Restate each entry below exactly; pictures stay out of the copy.

■ ■ ■ ■ ■

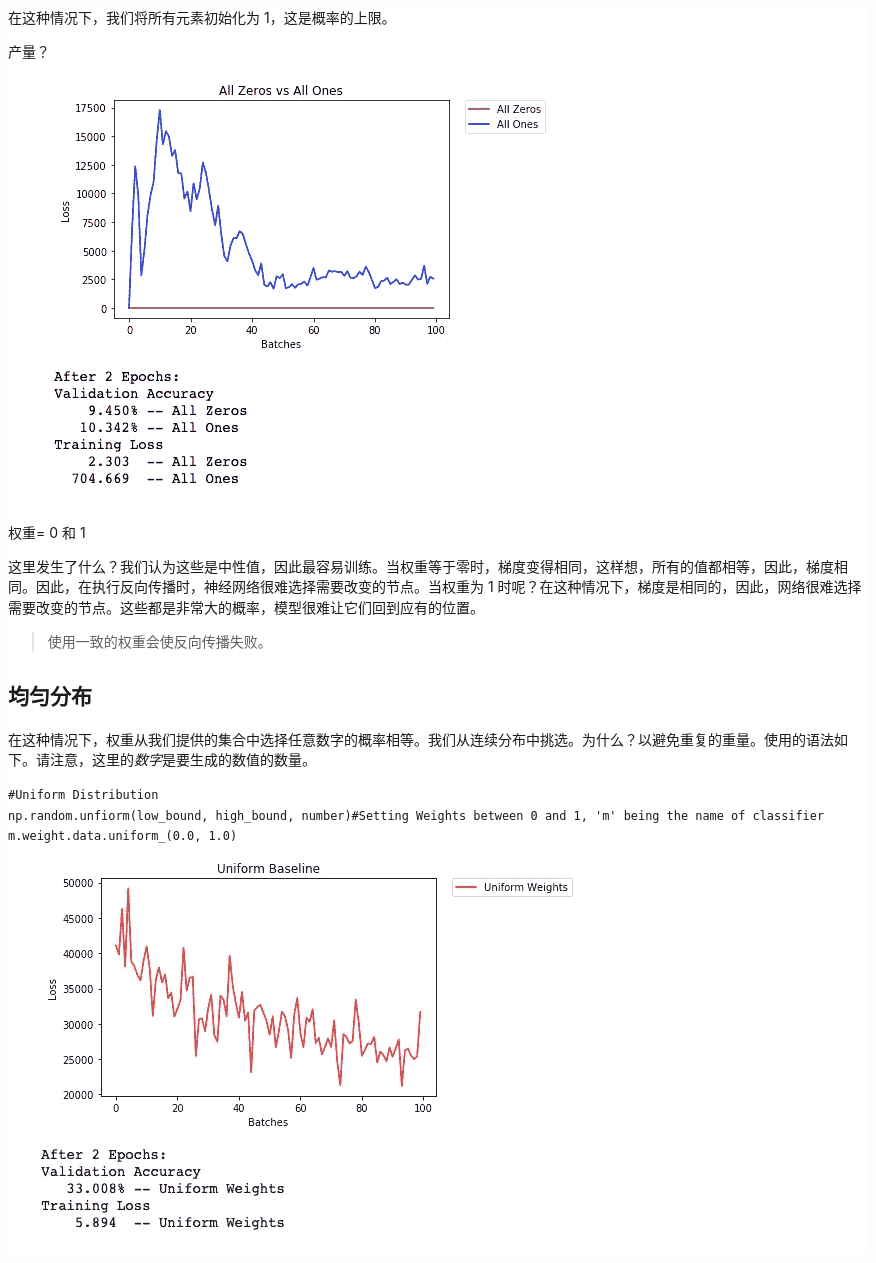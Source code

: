 在这种情况下，我们将所有元素初始化为 1，这是概率的上限。

产量？

![](img/0426dc4f4e48568aa6efc66bde3779da.png)

权重= 0 和 1

这里发生了什么？我们认为这些是中性值，因此最容易训练。当权重等于零时，梯度变得相同，这样想，所有的值都相等，因此，梯度相同。因此，在执行反向传播时，神经网络很难选择需要改变的节点。当权重为 1 时呢？在这种情况下，梯度是相同的，因此，网络很难选择需要改变的节点。这些都是非常大的概率，模型很难让它们回到应有的位置。

> 使用一致的权重会使反向传播失败。

## 均匀分布

在这种情况下，权重从我们提供的集合中选择任意数字的概率相等。我们从连续分布中挑选。为什么？以避免重复的重量。使用的语法如下。请注意，这里的*数字*是要生成的数值的数量。

```
#Uniform Distribution
np.random.unfiorm(low_bound, high_bound, number)#Setting Weights between 0 and 1, 'm' being the name of classifier
m.weight.data.uniform_(0.0, 1.0)
```

![](img/8556672f26307546f3d323782c7c13de.png)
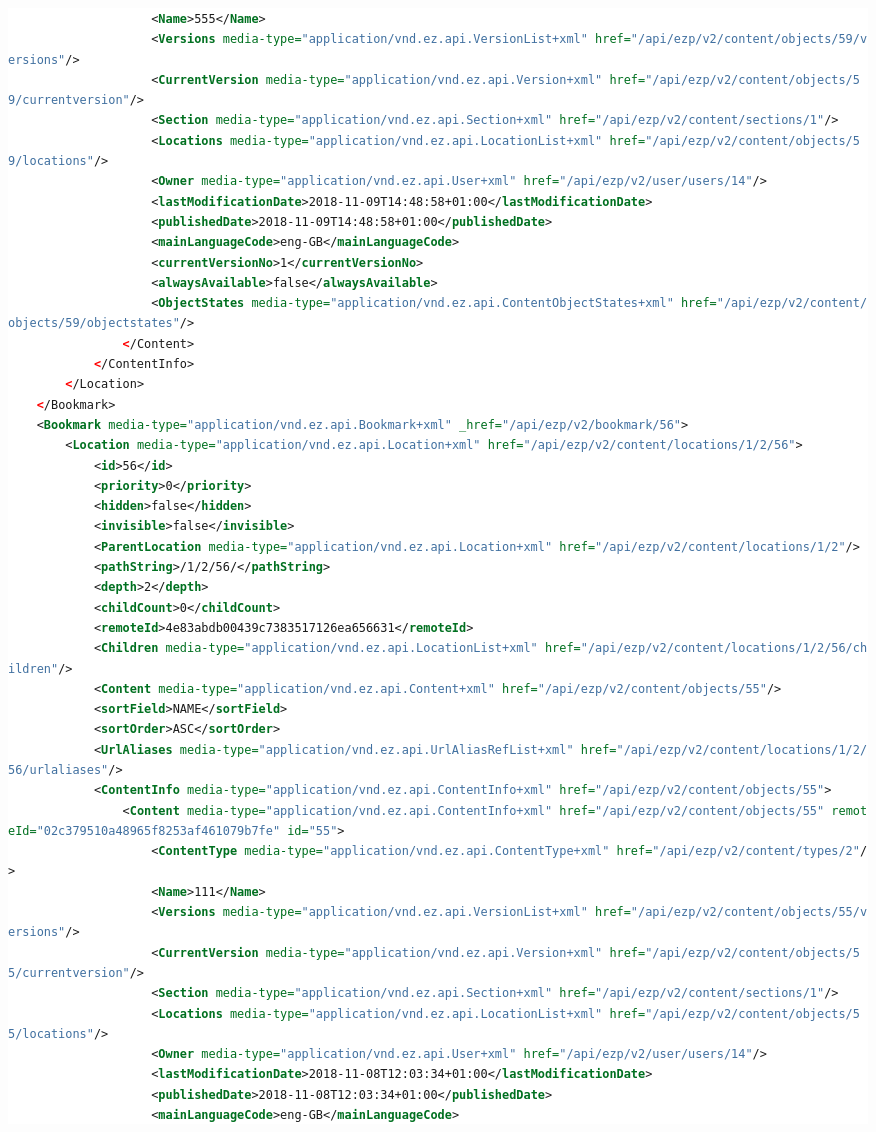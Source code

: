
 ```xml
                    <Name>555</Name>
                    <Versions media-type="application/vnd.ez.api.VersionList+xml" href="/api/ezp/v2/content/objects/59/versions"/>
                    <CurrentVersion media-type="application/vnd.ez.api.Version+xml" href="/api/ezp/v2/content/objects/59/currentversion"/>
                    <Section media-type="application/vnd.ez.api.Section+xml" href="/api/ezp/v2/content/sections/1"/>
                    <Locations media-type="application/vnd.ez.api.LocationList+xml" href="/api/ezp/v2/content/objects/59/locations"/>
                    <Owner media-type="application/vnd.ez.api.User+xml" href="/api/ezp/v2/user/users/14"/>
                    <lastModificationDate>2018-11-09T14:48:58+01:00</lastModificationDate>
                    <publishedDate>2018-11-09T14:48:58+01:00</publishedDate>
                    <mainLanguageCode>eng-GB</mainLanguageCode>
                    <currentVersionNo>1</currentVersionNo>
                    <alwaysAvailable>false</alwaysAvailable>
                    <ObjectStates media-type="application/vnd.ez.api.ContentObjectStates+xml" href="/api/ezp/v2/content/objects/59/objectstates"/>
                </Content>
            </ContentInfo>
        </Location>
    </Bookmark>
    <Bookmark media-type="application/vnd.ez.api.Bookmark+xml" _href="/api/ezp/v2/bookmark/56">
        <Location media-type="application/vnd.ez.api.Location+xml" href="/api/ezp/v2/content/locations/1/2/56">
            <id>56</id>
            <priority>0</priority>
            <hidden>false</hidden>
            <invisible>false</invisible>
            <ParentLocation media-type="application/vnd.ez.api.Location+xml" href="/api/ezp/v2/content/locations/1/2"/>
            <pathString>/1/2/56/</pathString>
            <depth>2</depth>
            <childCount>0</childCount>
            <remoteId>4e83abdb00439c7383517126ea656631</remoteId>
            <Children media-type="application/vnd.ez.api.LocationList+xml" href="/api/ezp/v2/content/locations/1/2/56/children"/>
            <Content media-type="application/vnd.ez.api.Content+xml" href="/api/ezp/v2/content/objects/55"/>
            <sortField>NAME</sortField>
            <sortOrder>ASC</sortOrder>
            <UrlAliases media-type="application/vnd.ez.api.UrlAliasRefList+xml" href="/api/ezp/v2/content/locations/1/2/56/urlaliases"/>
            <ContentInfo media-type="application/vnd.ez.api.ContentInfo+xml" href="/api/ezp/v2/content/objects/55">
                <Content media-type="application/vnd.ez.api.ContentInfo+xml" href="/api/ezp/v2/content/objects/55" remoteId="02c379510a48965f8253af461079b7fe" id="55">
                    <ContentType media-type="application/vnd.ez.api.ContentType+xml" href="/api/ezp/v2/content/types/2"/>
                    <Name>111</Name>
                    <Versions media-type="application/vnd.ez.api.VersionList+xml" href="/api/ezp/v2/content/objects/55/versions"/>
                    <CurrentVersion media-type="application/vnd.ez.api.Version+xml" href="/api/ezp/v2/content/objects/55/currentversion"/>
                    <Section media-type="application/vnd.ez.api.Section+xml" href="/api/ezp/v2/content/sections/1"/>
                    <Locations media-type="application/vnd.ez.api.LocationList+xml" href="/api/ezp/v2/content/objects/55/locations"/>
                    <Owner media-type="application/vnd.ez.api.User+xml" href="/api/ezp/v2/user/users/14"/>
                    <lastModificationDate>2018-11-08T12:03:34+01:00</lastModificationDate>
                    <publishedDate>2018-11-08T12:03:34+01:00</publishedDate>
                    <mainLanguageCode>eng-GB</mainLanguageCode>
```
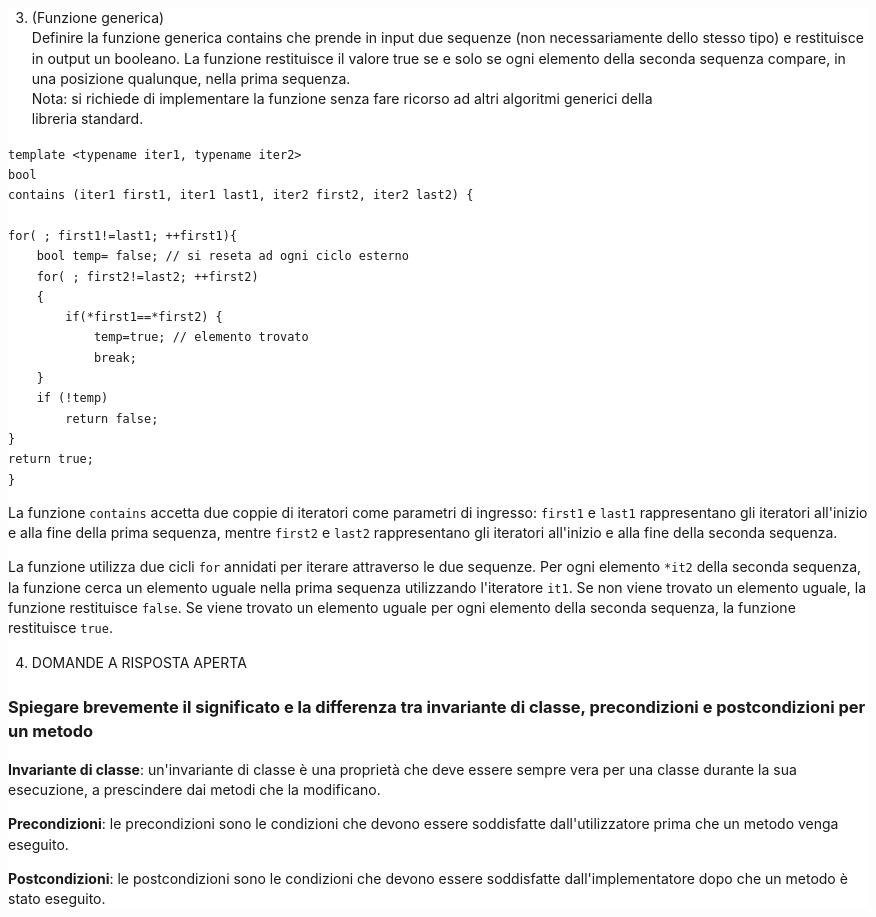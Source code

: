 



3) (Funzione generica)  
Definire la funzione generica contains che prende in input due sequenze (non necessariamente dello stesso tipo) e restituisce in output un booleano. La funzione restituisce il valore true se e solo se ogni elemento della seconda sequenza compare, in una posizione qualunque, nella prima sequenza.  
Nota: si richiede di implementare la funzione senza fare ricorso ad altri algoritmi generici della  
libreria standard.

```
template <typename iter1, typename iter2>
bool
contains (iter1 first1, iter1 last1, iter2 first2, iter2 last2) {

for( ; first1!=last1; ++first1){
	bool temp= false; // si reseta ad ogni ciclo esterno
	for( ; first2!=last2; ++first2) 
	{
		if(*first1==*first2) { 
			temp=true; // elemento trovato
			break;
	}
	if (!temp)
		return false;
}
return true;
}
```

La funzione `contains` accetta due coppie di iteratori come parametri di ingresso: `first1` e `last1` rappresentano gli iteratori all'inizio e alla fine della prima sequenza, mentre `first2` e `last2` rappresentano gli iteratori all'inizio e alla fine della seconda sequenza.

La funzione utilizza due cicli `for` annidati per iterare attraverso le due sequenze. Per ogni elemento `*it2` della seconda sequenza, la funzione cerca un elemento uguale nella prima sequenza utilizzando l'iteratore `it1`. Se non viene trovato un elemento uguale, la funzione restituisce `false`. Se viene trovato un elemento uguale per ogni elemento della seconda sequenza, la funzione restituisce `true`.


4) DOMANDE A RISPOSTA APERTA

### Spiegare brevemente il significato e la differenza tra invariante di classe, precondizioni e postcondizioni per un metodo

**Invariante di classe**: un'invariante di classe è una proprietà che deve essere sempre vera per una classe durante la sua esecuzione, a prescindere dai metodi che la modificano.

**Precondizioni**: le precondizioni sono le condizioni che devono essere soddisfatte dall'utilizzatore prima che un metodo venga eseguito.

**Postcondizioni**: le postcondizioni sono le condizioni che devono essere soddisfatte  dall'implementatore dopo che un metodo è stato eseguito.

■ ■ ■ ■ ■

### Your response
Source code

: 在这种情况下，我们将所有元素初始化为 1，这是概率的上限。

产量？

![](img/0426dc4f4e48568aa6efc66bde3779da.png)

权重= 0 和 1

这里发生了什么？我们认为这些是中性值，因此最容易训练。当权重等于零时，梯度变得相同，这样想，所有的值都相等，因此，梯度相同。因此，在执行反向传播时，神经网络很难选择需要改变的节点。当权重为 1 时呢？在这种情况下，梯度是相同的，因此，网络很难选择需要改变的节点。这些都是非常大的概率，模型很难让它们回到应有的位置。

> 使用一致的权重会使反向传播失败。

## 均匀分布

在这种情况下，权重从我们提供的集合中选择任意数字的概率相等。我们从连续分布中挑选。为什么？以避免重复的重量。使用的语法如下。请注意，这里的*数字*是要生成的数值的数量。

```
#Uniform Distribution
np.random.unfiorm(low_bound, high_bound, number)#Setting Weights between 0 and 1, 'm' being the name of classifier
m.weight.data.uniform_(0.0, 1.0)
```

![](img/8556672f26307546f3d323782c7c13de.png)
Source code

:
 ```xml
                    <Name>555</Name>
                    <Versions media-type="application/vnd.ez.api.VersionList+xml" href="/api/ezp/v2/content/objects/59/versions"/>
                    <CurrentVersion media-type="application/vnd.ez.api.Version+xml" href="/api/ezp/v2/content/objects/59/currentversion"/>
                    <Section media-type="application/vnd.ez.api.Section+xml" href="/api/ezp/v2/content/sections/1"/>
                    <Locations media-type="application/vnd.ez.api.LocationList+xml" href="/api/ezp/v2/content/objects/59/locations"/>
                    <Owner media-type="application/vnd.ez.api.User+xml" href="/api/ezp/v2/user/users/14"/>
                    <lastModificationDate>2018-11-09T14:48:58+01:00</lastModificationDate>
                    <publishedDate>2018-11-09T14:48:58+01:00</publishedDate>
                    <mainLanguageCode>eng-GB</mainLanguageCode>
                    <currentVersionNo>1</currentVersionNo>
                    <alwaysAvailable>false</alwaysAvailable>
                    <ObjectStates media-type="application/vnd.ez.api.ContentObjectStates+xml" href="/api/ezp/v2/content/objects/59/objectstates"/>
                </Content>
            </ContentInfo>
        </Location>
    </Bookmark>
    <Bookmark media-type="application/vnd.ez.api.Bookmark+xml" _href="/api/ezp/v2/bookmark/56">
        <Location media-type="application/vnd.ez.api.Location+xml" href="/api/ezp/v2/content/locations/1/2/56">
            <id>56</id>
            <priority>0</priority>
            <hidden>false</hidden>
            <invisible>false</invisible>
            <ParentLocation media-type="application/vnd.ez.api.Location+xml" href="/api/ezp/v2/content/locations/1/2"/>
            <pathString>/1/2/56/</pathString>
            <depth>2</depth>
            <childCount>0</childCount>
            <remoteId>4e83abdb00439c7383517126ea656631</remoteId>
            <Children media-type="application/vnd.ez.api.LocationList+xml" href="/api/ezp/v2/content/locations/1/2/56/children"/>
            <Content media-type="application/vnd.ez.api.Content+xml" href="/api/ezp/v2/content/objects/55"/>
            <sortField>NAME</sortField>
            <sortOrder>ASC</sortOrder>
            <UrlAliases media-type="application/vnd.ez.api.UrlAliasRefList+xml" href="/api/ezp/v2/content/locations/1/2/56/urlaliases"/>
            <ContentInfo media-type="application/vnd.ez.api.ContentInfo+xml" href="/api/ezp/v2/content/objects/55">
                <Content media-type="application/vnd.ez.api.ContentInfo+xml" href="/api/ezp/v2/content/objects/55" remoteId="02c379510a48965f8253af461079b7fe" id="55">
                    <ContentType media-type="application/vnd.ez.api.ContentType+xml" href="/api/ezp/v2/content/types/2"/>
                    <Name>111</Name>
                    <Versions media-type="application/vnd.ez.api.VersionList+xml" href="/api/ezp/v2/content/objects/55/versions"/>
                    <CurrentVersion media-type="application/vnd.ez.api.Version+xml" href="/api/ezp/v2/content/objects/55/currentversion"/>
                    <Section media-type="application/vnd.ez.api.Section+xml" href="/api/ezp/v2/content/sections/1"/>
                    <Locations media-type="application/vnd.ez.api.LocationList+xml" href="/api/ezp/v2/content/objects/55/locations"/>
                    <Owner media-type="application/vnd.ez.api.User+xml" href="/api/ezp/v2/user/users/14"/>
                    <lastModificationDate>2018-11-08T12:03:34+01:00</lastModificationDate>
                    <publishedDate>2018-11-08T12:03:34+01:00</publishedDate>
                    <mainLanguageCode>eng-GB</mainLanguageCode>
```
Source code

: 



3) (Funzione generica)  
Definire la funzione generica contains che prende in input due sequenze (non necessariamente dello stesso tipo) e restituisce in output un booleano. La funzione restituisce il valore true se e solo se ogni elemento della seconda sequenza compare, in una posizione qualunque, nella prima sequenza.  
Nota: si richiede di implementare la funzione senza fare ricorso ad altri algoritmi generici della  
libreria standard.

```
template <typename iter1, typename iter2>
bool
contains (iter1 first1, iter1 last1, iter2 first2, iter2 last2) {

for( ; first1!=last1; ++first1){
	bool temp= false; // si reseta ad ogni ciclo esterno
	for( ; first2!=last2; ++first2) 
	{
		if(*first1==*first2) { 
			temp=true; // elemento trovato
			break;
	}
	if (!temp)
		return false;
}
return true;
}
```

La funzione `contains` accetta due coppie di iteratori come parametri di ingresso: `first1` e `last1` rappresentano gli iteratori all'inizio e alla fine della prima sequenza, mentre `first2` e `last2` rappresentano gli iteratori all'inizio e alla fine della seconda sequenza.

La funzione utilizza due cicli `for` annidati per iterare attraverso le due sequenze. Per ogni elemento `*it2` della seconda sequenza, la funzione cerca un elemento uguale nella prima sequenza utilizzando l'iteratore `it1`. Se non viene trovato un elemento uguale, la funzione restituisce `false`. Se viene trovato un elemento uguale per ogni elemento della seconda sequenza, la funzione restituisce `true`.


4) DOMANDE A RISPOSTA APERTA

### Spiegare brevemente il significato e la differenza tra invariante di classe, precondizioni e postcondizioni per un metodo

**Invariante di classe**: un'invariante di classe è una proprietà che deve essere sempre vera per una classe durante la sua esecuzione, a prescindere dai metodi che la modificano.

**Precondizioni**: le precondizioni sono le condizioni che devono essere soddisfatte dall'utilizzatore prima che un metodo venga eseguito.

**Postcondizioni**: le postcondizioni sono le condizioni che devono essere soddisfatte  dall'implementatore dopo che un metodo è stato eseguito.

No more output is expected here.